TASK TO COMPLETE.
Would you restate every entry below word for word? Leave out the pictures.

───

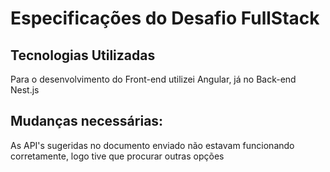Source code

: # Especificações do Desafio FullStack

## Tecnologias Utilizadas
Para o desenvolvimento do Front-end utilizei Angular, já no Back-end Nest.js

## Mudanças necessárias:
As API's sugeridas no documento enviado não estavam funcionando corretamente, logo tive que procurar outras opções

───

RESPONSE AREA.
Source code

: # Especificações do Desafio FullStack

## Tecnologias Utilizadas
Para o desenvolvimento do Front-end utilizei Angular, já no Back-end Nest.js

## Mudanças necessárias:
As API's sugeridas no documento enviado não estavam funcionando corretamente, logo tive que procurar outras opções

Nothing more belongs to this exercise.